By implication, TLS supports a trust model required to establish trusted TLS server identities that is consistent with the PKI X.509 standard, and it advises due caution in the choice of root CAs for this purpose. In particular, TLS relies on the X.509 public-key certificates as authorized by root CAs and relies on the Digital Signature Standard (DSS) to assure TLS client and server authentication.

TLS also strongly suggests that any TLS implementation support certificate revocation messages and means for choosing a trusted root CA to authorize digital certificates, but does not directly specify how to do so.

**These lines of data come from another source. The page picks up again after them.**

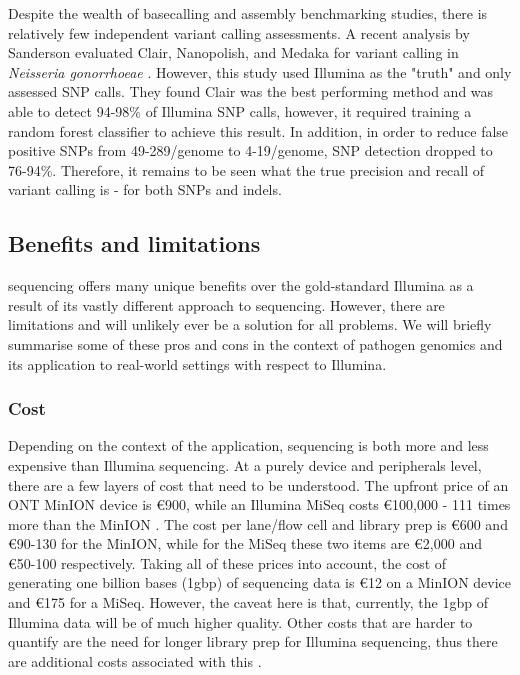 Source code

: Despite the wealth of \ont{} basecalling \cite{wick2019} and assembly \cite{wick2020} benchmarking studies, there is relatively few independent variant calling assessments. A recent analysis by Sanderson \etal{} evaluated Clair, Nanopolish, and Medaka for variant calling in \textit{Neisseria gonorrhoeae} \cite{sanderson2020}. However, this study used Illumina as the "truth" and only assessed SNP calls. They found Clair was the best performing method and was able to detect 94-98\% of Illumina SNP calls, however, it required training a random forest classifier to achieve this result. In addition, in order to reduce false positive SNPs from 49-289/genome to 4-19/genome, SNP detection dropped to 76-94\%. Therefore, it remains to be seen what the true precision and recall of \ont{} variant calling is - for both SNPs and indels.

\subsection{Benefits and limitations}
\label{sec:ont-benefits}

\ont{} sequencing offers many unique benefits over the gold-standard Illumina as a result of its vastly different approach to sequencing. However, there are limitations and \ont{} will unlikely ever be a solution for all problems. We will briefly summarise some of these pros and cons in the context of pathogen genomics and its application to real-world settings with respect to Illumina.

\subsubsection{Cost}
Depending on the context of the application, \ont{} sequencing is both more and less expensive than Illumina sequencing. At a purely device and peripherals level, there are a few layers of cost that need to be understood. The upfront price of an ONT MinION device is \euro900, while an Illumina MiSeq costs \euro100,000 - 111 times more than the MinION \cite{Tedersoo2021}. The cost per lane/flow cell and library prep is \euro600 and \euro90-130 for the MinION, while for the MiSeq these two items are \euro2,000 and \euro50-100 respectively. Taking all of these prices into account, the cost of generating one billion bases (1gbp) of sequencing data is \euro12 on a MinION device and \euro175 for a MiSeq. However, the caveat here is that, currently, the 1gbp of Illumina data will be of much higher quality. Other costs that are harder to quantify are the need for longer library prep for Illumina sequencing, thus there are additional costs associated with this \cite{Tedersoo2021}.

It also suggests that means be provided to view information about digital certificates and root CAs.

Note: OpenEdge does provide key and certificate management tools. For more information, see the sections on managing OpenEdge key and certificate stores in Manage OpenEdge Keys and Certificates.

As stated in The TLS Protocol Version 1.0 specification (see TLS standards support in OpenEdge), the "F.3 Final notes" section: "The system is only as strong as the weakest key exchange and authentication algorithm supported, and only trustworthy cryptographic functions should be used. Short public keys, 40-bit bulk encryption keys, and anonymous servers should be used with great caution. Implementations and users must be careful when deciding which certificates and certificate authorities are acceptable; a dishonest certificate authority can do tremendous damage."